Goal of the exercise: The pictures must be left out, while the rest of the data is copied exactly.

Supplied data:
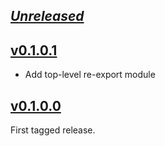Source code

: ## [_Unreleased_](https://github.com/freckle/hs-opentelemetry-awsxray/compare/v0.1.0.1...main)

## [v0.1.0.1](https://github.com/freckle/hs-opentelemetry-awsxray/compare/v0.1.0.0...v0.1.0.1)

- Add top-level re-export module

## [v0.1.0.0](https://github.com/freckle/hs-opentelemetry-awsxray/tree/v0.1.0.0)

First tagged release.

Output below:
Source code

: ## [_Unreleased_](https://github.com/freckle/hs-opentelemetry-awsxray/compare/v0.1.0.1...main)

## [v0.1.0.1](https://github.com/freckle/hs-opentelemetry-awsxray/compare/v0.1.0.0...v0.1.0.1)

- Add top-level re-export module

## [v0.1.0.0](https://github.com/freckle/hs-opentelemetry-awsxray/tree/v0.1.0.0)

First tagged release.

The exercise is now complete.